= General (Poland) =

Generał (pronounced /pl/) is the generic Polish language term for the rank of general. In narrow sense it is used to denote the rank of a four-star general introduced on August 15, 2002 (formerly generał armii - general of the army). The highest rank of the Polish Armed Forces, Marshal of Poland, is not used in peacetime, leaving generał as the highest rank. The symbols of the rank are the wężyk generalski (pronounced /pl/), or "general's wavy line", and four stars, present on the rogatywka cap, sleeves of the uniform, and above the breast pocket of a field uniform.

==History==
In Polish military traditions the highest rank was always the rank of Marshal of Poland, with three general's grades below. However, the system differed significantly from other systems of rank insignia used in both armies of the Warsaw Pact and the NATO. Because of lack of the rank of four-star general, the Polish ranks were usually a grade higher than their name suggested. Thus the rank of generał brygady was an equivalent of Major General rather than Brigadier General as the name suggested.

On March 27, 1919, the Minister of Military Affairs in the Second Polish Republic, Lieutenant General Józef Leśniewski, established the following designations for generals in the Polish Armed Forces "for the purpose of standardizing officer rank nomenclature":

- Generał broni (General of the Arm—specifically of infantry, cavalry, or artillery),
- Generał porucznik (Lieutenant General),
- Generał podporucznik (Major General).

At the same time, he stipulated that the rank of generał porucznik replaced the rank of generał dywizji (Divisional General), and the rank of generał podporucznik was to be used instead of generał brygady (Brigade General) or generał major (Major General). Officers holding the rank of generał porucznik or generał podporucznik who served in technical troops, support services, or the Navy's Sea Corps were entitled to the following titles:

- generał porucznik of the Judicial Corps or generał podporucznik of the Judicial Corps,
- generał porucznik (Medical) or generał podporucznik (Medical),
- generał porucznik (Quartermaster) or *generał podporucznik* (Quartermaster),
- generał porucznik (Navy) or generał podporucznik (Navy).

In 1954, during the integration of the Polish People's Army with the structures of the Warsaw Pact (and, more precisely, of the Red Army), a new rank of generał armii (General of an Army) was introduced, as a direct copy of the Soviet rank of General of the Army (Генерал армии). However, after the death of Joseph Stalin and the end of Stalinism in Poland, the general officers rank structure returned to the pre-war pattern. In 1981 Gen. Wojciech Jaruzelski (being at this time the 1st Secretary of the Polish United Workers' Party, the Prime Minister and the Minister of the National Defense) introduced again the rank of general of the army. As the only person to hold the newly introduced rank, he was thought of as an ersatz-Marshal, as he could not promote himself to the rank of Marshal of Poland after the death of Marian Spychalski. In 1995 the rank was yet again abolished; the last pre-NATO generałs were Jaruzelski and Gen.
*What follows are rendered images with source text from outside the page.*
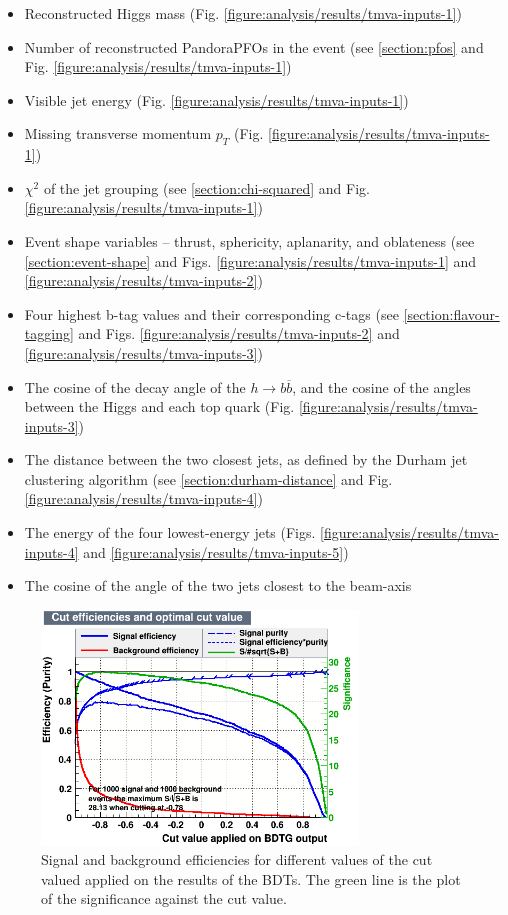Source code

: \begin{itemize}
	\item Reconstructed Higgs mass (Fig. \ref{figure:analysis/results/tmva-inputs-1})
	\item Number of reconstructed PandoraPFOs in the event (see \ref{section:pfos} and Fig. \ref{figure:analysis/results/tmva-inputs-1})
	\item Visible jet energy (Fig. \ref{figure:analysis/results/tmva-inputs-1})
	\item Missing transverse momentum $p_T$  (Fig. \ref{figure:analysis/results/tmva-inputs-1})
	\item $\chi^2$ of the jet grouping (see \ref{section:chi-squared} and Fig. \ref{figure:analysis/results/tmva-inputs-1})
	\item Event shape variables -- thrust, sphericity, aplanarity, and oblateness (see \ref{section:event-shape} and Figs. \ref{figure:analysis/results/tmva-inputs-1} and \ref{figure:analysis/results/tmva-inputs-2})
	\item Four highest b-tag values and their corresponding c-tags (see \ref{section:flavour-tagging} and Figs. \ref{figure:analysis/results/tmva-inputs-2} and \ref{figure:analysis/results/tmva-inputs-3})
	\item The cosine of the decay angle of the $h \rightarrow b\overline{b}$, and the cosine of the angles between the Higgs and each top quark (Fig. \ref{figure:analysis/results/tmva-inputs-3})
	\item The distance between the two closest jets, as defined by the Durham jet clustering algorithm (see \ref{section:durham-distance} and Fig. \ref{figure:analysis/results/tmva-inputs-4})
	\item The energy of the four lowest-energy jets (Figs. \ref{figure:analysis/results/tmva-inputs-4} and \ref{figure:analysis/results/tmva-inputs-5})
	\item The cosine of the angle of the two jets closest to the beam-axis 
\end{itemize}

\begin{figure}[h]
	\centering
	\includegraphics[width=0.75\textwidth]{../Pictures/Analysis/BDTs/mvaeffs_BDTG.png}
	\caption{Signal and background efficiencies for different values of the cut valued applied on the results of the BDTs. The green line is the plot of the significance against the cut value.}
	\label{figure:analysis/results/tmva-efficiency}
\end{figure}

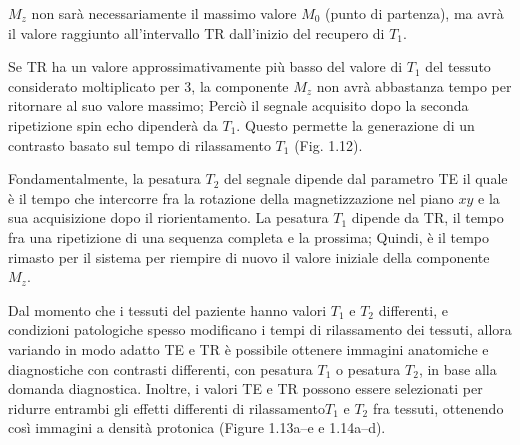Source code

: \documentclass[leqno,10pt,twocolumn,a4paper]{article}
\begin{document}
	$M_z$ non sarà necessariamente il massimo valore $M_0$ (punto di partenza), ma avrà il valore raggiunto all'intervallo TR dall'inizio del recupero di $T_1$. \par Se TR ha un valore approssimativamente
	più basso del valore di $T_1$ del tessuto considerato moltiplicato per 3, la componente $M_z$ non avrà abbastanza tempo per ritornare al suo valore massimo; Perciò il segnale acquisito dopo la seconda
	ripetizione spin echo dipenderà da $T_1$. Questo permette la generazione di un contrasto basato sul tempo di rilassamento $T_1$ (Fig. 1.12). \par Fondamentalmente, la pesatura $T_2$ del segnale 
	dipende dal parametro TE il quale è il tempo che intercorre fra la rotazione della magnetizzazione nel piano $xy$ e la sua acquisizione dopo il riorientamento. La pesatura $T_1$ dipende da TR, il tempo fra
	una ripetizione di una sequenza completa e la prossima; Quindi, è il tempo rimasto per il sistema per riempire di nuovo il valore iniziale della componente $M_z$. \par Dal momento che i tessuti del paziente
	hanno valori $T_1$ e $T_2$ differenti, e condizioni patologiche spesso modificano i tempi di rilassamento dei tessuti, allora variando in modo adatto TE e TR è possibile ottenere immagini anatomiche e 
	diagnostiche con contrasti differenti, con pesatura $T_1$ o pesatura $T_2$, in base alla domanda diagnostica. Inoltre, i valori TE e TR possono essere selezionati per ridurre entrambi gli effetti differenti
	di rilassamento$T_1$ e $T_2$ fra tessuti, ottenendo così immagini a densità protonica (Figure 1.13a--e e 1.14a--d).
\end{document}
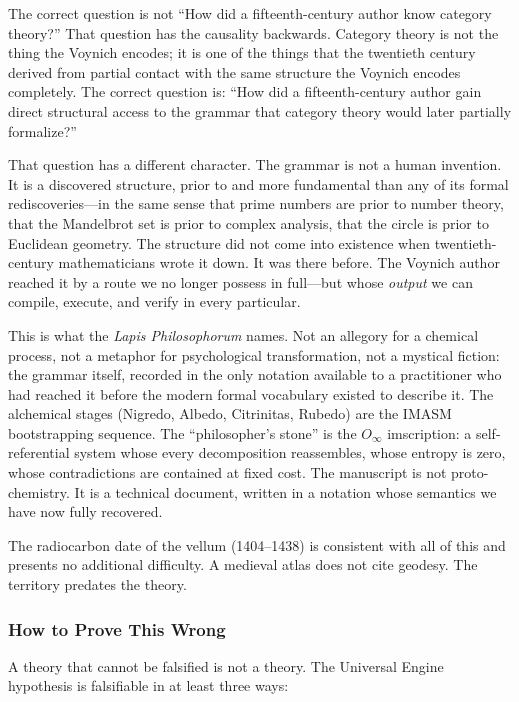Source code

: \documentclass[12pt,a4paper]{article}
\begin{document}
The correct question is not ``How did a fifteenth-century author know category theory?'' That question has the causality backwards. Category theory is not the thing the Voynich encodes; it is one of the things that the twentieth century derived from partial contact with the same structure the Voynich encodes completely. The correct question is: ``How did a fifteenth-century author gain direct structural access to the grammar that category theory would later partially formalize?''

That question has a different character. The grammar is not a human invention. It is a discovered structure, prior to and more fundamental than any of its formal rediscoveries---in the same sense that prime numbers are prior to number theory, that the Mandelbrot set is prior to complex analysis, that the circle is prior to Euclidean geometry. The structure did not come into existence when twentieth-century mathematicians wrote it down. It was there before. The Voynich author reached it by a route we no longer possess in full---but whose \emph{output} we can compile, execute, and verify in every particular.

This is what the \emph{Lapis Philosophorum} names. Not an allegory for a chemical process, not a metaphor for psychological transformation, not a mystical fiction: the grammar itself, recorded in the only notation available to a practitioner who had reached it before the modern formal vocabulary existed to describe it. The alchemical stages (Nigredo, Albedo, Citrinitas, Rubedo) are the IMASM bootstrapping sequence. The ``philosopher's stone'' is the $O_\infty$ imscription: a self-referential system whose every decomposition reassembles, whose entropy is zero, whose contradictions are contained at fixed cost. The manuscript is not proto-chemistry. It is a technical document, written in a notation whose semantics we have now fully recovered.

The radiocarbon date of the vellum (1404--1438) is consistent with all of this and presents no additional difficulty. A medieval atlas does not cite geodesy. The territory predates the theory.

\subsubsection{How to Prove This Wrong}

A theory that cannot be falsified is not a theory. The Universal Engine hypothesis is falsifiable in at least three ways:
\end{document}
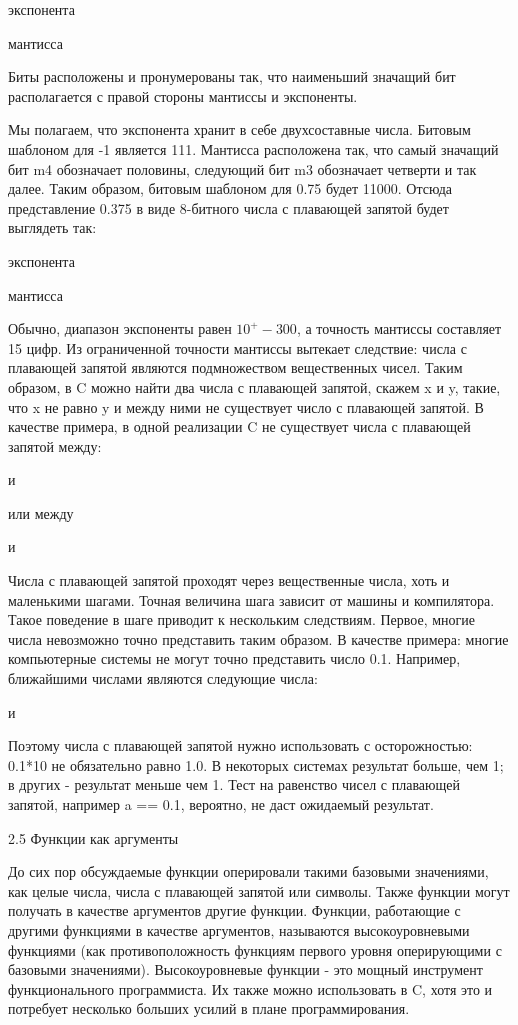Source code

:экспонента

мантисса

Биты расположены и пронумерованы так, что наименьший значащий бит располагается с правой стороны мантиссы и экспоненты.

Мы полагаем, что экспонента хранит в себе двухсоставные числа. Битовым шаблоном для -1 является 111. Мантисса расположена так, что самый значащий бит m4 обозначает половины, следующий бит m3 обозначает четверти и так далее. Таким образом, битовым шаблоном для 0.75 будет 11000. Отсюда представление 0.375 в виде 8-битного числа с плавающей запятой будет выглядеть так:

экспонента

мантисса

Обычно, диапазон экспоненты равен $10^+-300$, а точность мантиссы составляет 15 цифр. Из ограниченной точности мантиссы вытекает следствие: числа с плавающей запятой являются подмножеством вещественных чисел. Таким образом, в C можно найти два числа с плавающей запятой, скажем x и y, такие, что x не равно y и между ними не существует число с плавающей запятой. В качестве примера, в одной реализации C не существует числа с плавающей запятой между:

и

или между

и

Числа с плавающей запятой проходят через вещественные числа, хоть и маленькими шагами. Точная величина шага зависит от машины и компилятора. Такое поведение в шаге приводит к нескольким следствиям. Первое, многие числа невозможно точно представить таким образом. В качестве примера: многие компьютерные системы не могут точно представить число 0.1. Например, ближайшими числами являются следующие числа:

и

Поэтому числа с плавающей запятой нужно использовать с осторожностью: 0.1*10 не обязательно равно 1.0. В некоторых системах результат больше, чем 1; в других - результат меньше чем 1. Тест на равенство чисел с плавающей запятой, например a == 0.1, вероятно, не даст ожидаемый результат.

2.5 Функции как аргументы

До сих пор обсуждаемые функции оперировали такими базовыми значениями, как целые числа, числа с плавающей запятой или символы. Также функции могут получать в качестве аргументов другие функции. Функции, работающие с другими функциями в качестве аргументов, называются высокоуровневыми функциями (как противоположность функциям первого уровня оперирующими с базовыми значениями). Высокоуровневые функции - это мощный инструмент функционального программиста. Их также можно использовать в C, хотя это и потребует несколько больших усилий в плане программирования.

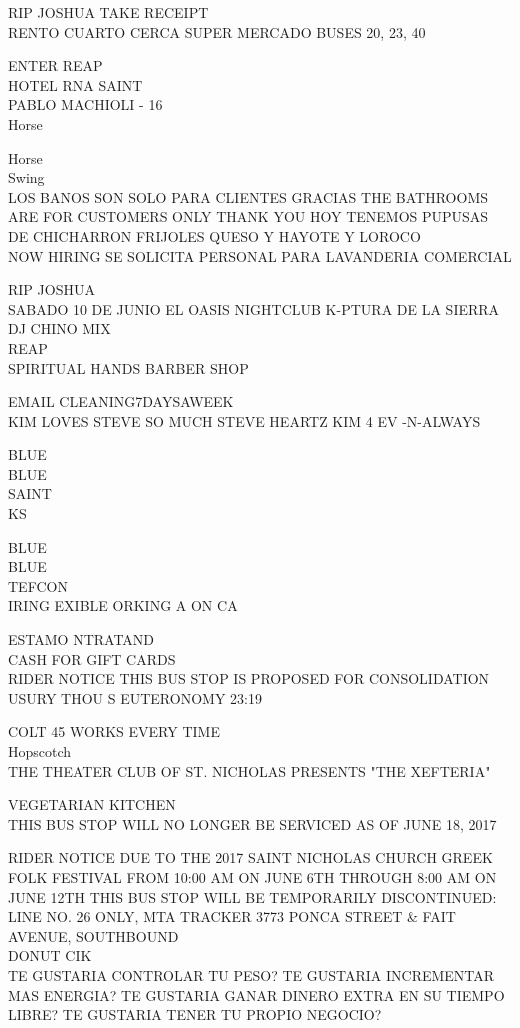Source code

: \documentclass[10pt,letterpaper]{article}
\begin{document}
RIP JOSHUA TAKE RECEIPT\\
RENTO CUARTO CERCA SUPER MERCADO BUSES 20, 23, 40

ENTER REAP\\
HOTEL RNA SAINT\\
PABLO MACHIOLI {-} 16\\
Horse

Horse\\
Swing\\
LOS BANOS SON SOLO PARA CLIENTES GRACIAS THE BATHROOMS ARE FOR CUSTOMERS ONLY THANK YOU HOY TENEMOS PUPUSAS DE CHICHARRON FRIJOLES QUESO Y HAYOTE Y LOROCO\\
NOW HIRING SE SOLICITA PERSONAL PARA LAVANDERIA COMERCIAL

RIP JOSHUA\\
SABADO 10 DE JUNIO EL OASIS NIGHTCLUB K{-}PTURA DE LA SIERRA DJ CHINO MIX\\
REAP\\
SPIRITUAL HANDS BARBER SHOP

EMAIL CLEANING7DAYSAWEEK\\
KIM LOVES STEVE SO MUCH STEVE HEARTZ KIM 4 EV {-}N{-}ALWAYS

BLUE\\
BLUE\\
SAINT\\
KS

BLUE\\
BLUE\\
TEFCON\\
IRING EXIBLE ORKING A ON CA

ESTAMO NTRATAND\\
CASH FOR GIFT CARDS\\
RIDER NOTICE THIS BUS STOP IS PROPOSED FOR CONSOLIDATION\\
USURY THOU S EUTERONOMY 23:19

COLT 45 WORKS EVERY TIME\\
Hopscotch\\
THE THEATER CLUB OF ST. NICHOLAS PRESENTS "THE XEFTERIA"

VEGETARIAN KITCHEN\\
THIS BUS STOP WILL NO LONGER BE SERVICED AS OF JUNE 18, 2017

RIDER NOTICE DUE TO THE 2017 SAINT NICHOLAS CHURCH GREEK FOLK FESTIVAL FROM 10:00 AM ON JUNE 6TH THROUGH 8:00 AM ON JUNE 12TH THIS BUS STOP WILL BE TEMPORARILY DISCONTINUED: LINE NO. 26 ONLY, MTA TRACKER 3773 PONCA STREET \& FAIT AVENUE, SOUTHBOUND\\
DONUT CIK\\
TE GUSTARIA CONTROLAR TU PESO?  TE GUSTARIA INCREMENTAR MAS ENERGIA?  TE GUSTARIA GANAR DINERO EXTRA EN SU TIEMPO LIBRE?  TE GUSTARIA TENER TU PROPIO NEGOCIO?
\end{document}
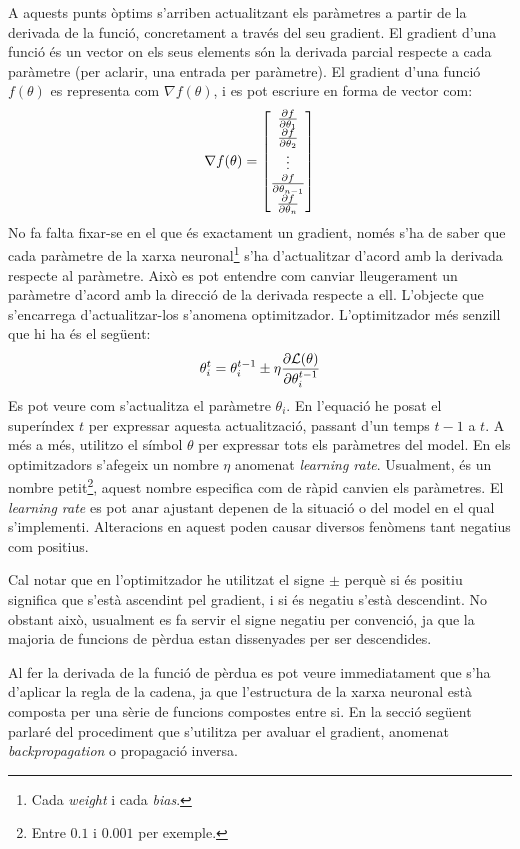 A aquests punts òptims s'arriben actualitzant els paràmetres a partir de la derivada de la funció, concretament a través del seu gradient. El gradient d'una funció és un vector on els seus elements són la derivada parcial respecte a cada paràmetre (per aclarir, una entrada per paràmetre). El gradient d'una funció $f(\theta)$ es representa com $\nabla f(\theta)$, i es pot escriure en forma de vector com:
$$
\nabla f(\theta) = \begin{bmatrix}
	\pdv{f}{\theta_1} \\
	\pdv{f}{\theta_2} \\
	\vdots \\
	\pdv{f}{\theta_{n-1}} \\
	\pdv{f}{\theta_{n}}
\end{bmatrix}
$$
No fa falta fixar-se en el que és exactament un gradient, només s'ha de saber que cada paràmetre de la xarxa neuronal\footnote{Cada \textit{weight} i cada \textit{bias}.} s'ha d'actualitzar d'acord amb la derivada respecte al paràmetre. Això es pot entendre com canviar lleugerament un paràmetre d'acord amb la direcció de la derivada respecte a ell. L'objecte que s'encarrega d'actualitzar-los s'anomena optimitzador. L'optimitzador més senzill que hi ha és el següent:
\begin{equation}
	\theta_{i}^t = \theta_{i}^{t-1} \pm \eta\pdv{\mathcal{L}(\theta)}{\theta_{i}^{t-1}}
	\label{eq:optimizator}
\end{equation}
Es pot veure com s'actualitza el paràmetre $\theta_i$. En l'equació he posat el superíndex $t$ per expressar aquesta actualització, passant d'un temps $t-1$ a $t$. A més a més, utilitzo el símbol $\theta$ per expressar tots els paràmetres del model. En els optimitzadors s'afegeix un nombre $\eta$ anomenat \textit{learning rate}. Usualment, és un nombre petit\footnote{Entre $0.1$ i $0.001$ per exemple.}, aquest nombre especifica com de ràpid canvien els paràmetres. El \textit{learning rate} es pot anar ajustant depenen de la situació o del model en el qual s'implementi. Alteracions en aquest poden causar diversos fenòmens tant negatius com positius.

Cal notar que en l'optimitzador he utilitzat el signe $\pm$ perquè si és positiu significa que s'està ascendint pel gradient, i si és negatiu s'està descendint. No obstant això, usualment es fa servir el signe negatiu per convenció, ja que la majoria de funcions de pèrdua estan dissenyades per ser descendides.

Al fer la derivada de la funció de pèrdua es pot veure immediatament que s'ha d'aplicar la regla de la cadena, ja que l'estructura de la xarxa neuronal està composta per una sèrie de funcions compostes entre si. En la secció següent parlaré del procediment que s'utilitza per avaluar el gradient, anomenat \textit{backpropagation} o propagació inversa.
Florian Siwicki, who both died in the early 2010s.

However, with Poland's entry into the structures of NATO in 1999 a need arose to unify the Polish rank system with that of English-speaking countries (and more precisely, the US). Hence the rank of generał was re-introduced. The rank of Marshal of Poland remains as the "wartime" rank, given to the chief of general staff in case of war or a successful military commander after a victorious campaign.